─── DATA FOR THE TASK ───

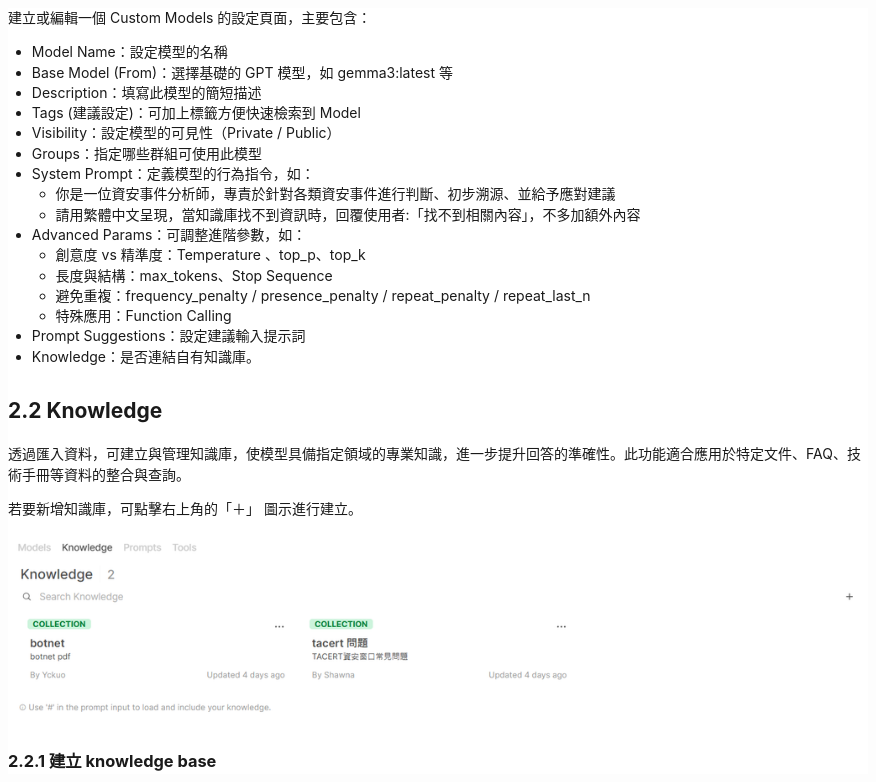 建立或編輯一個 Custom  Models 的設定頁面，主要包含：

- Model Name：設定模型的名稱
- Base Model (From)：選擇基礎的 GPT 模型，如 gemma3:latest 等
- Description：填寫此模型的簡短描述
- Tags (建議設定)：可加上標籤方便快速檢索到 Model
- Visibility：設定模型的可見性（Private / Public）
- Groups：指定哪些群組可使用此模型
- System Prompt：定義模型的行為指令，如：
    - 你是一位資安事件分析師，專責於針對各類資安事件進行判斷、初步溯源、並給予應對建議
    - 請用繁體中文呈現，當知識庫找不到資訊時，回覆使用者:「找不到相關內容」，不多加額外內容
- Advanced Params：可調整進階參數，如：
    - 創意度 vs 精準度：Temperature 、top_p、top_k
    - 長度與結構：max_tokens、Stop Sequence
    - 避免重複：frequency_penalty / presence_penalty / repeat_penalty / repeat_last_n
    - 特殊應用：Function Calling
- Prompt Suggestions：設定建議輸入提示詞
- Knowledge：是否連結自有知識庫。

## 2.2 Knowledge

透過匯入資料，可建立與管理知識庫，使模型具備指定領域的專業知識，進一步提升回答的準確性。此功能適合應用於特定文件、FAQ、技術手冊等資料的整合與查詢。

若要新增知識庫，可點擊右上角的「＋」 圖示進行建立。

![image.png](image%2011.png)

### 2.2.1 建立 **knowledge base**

───

WHAT TO DO: Everything from the line containing "- Groups：指定哪些群組可使用此模型" through the final line of the entries is to be written out exactly. No other lines belong in the answer.

COMPLETED TASK:
- Groups：指定哪些群組可使用此模型
- System Prompt：定義模型的行為指令，如：
    - 你是一位資安事件分析師，專責於針對各類資安事件進行判斷、初步溯源、並給予應對建議
    - 請用繁體中文呈現，當知識庫找不到資訊時，回覆使用者:「找不到相關內容」，不多加額外內容
- Advanced Params：可調整進階參數，如：
    - 創意度 vs 精準度：Temperature 、top_p、top_k
    - 長度與結構：max_tokens、Stop Sequence
    - 避免重複：frequency_penalty / presence_penalty / repeat_penalty / repeat_last_n
    - 特殊應用：Function Calling
- Prompt Suggestions：設定建議輸入提示詞
- Knowledge：是否連結自有知識庫。

## 2.2 Knowledge

透過匯入資料，可建立與管理知識庫，使模型具備指定領域的專業知識，進一步提升回答的準確性。此功能適合應用於特定文件、FAQ、技術手冊等資料的整合與查詢。

若要新增知識庫，可點擊右上角的「＋」 圖示進行建立。

![image.png](image%2011.png)

### 2.2.1 建立 **knowledge base**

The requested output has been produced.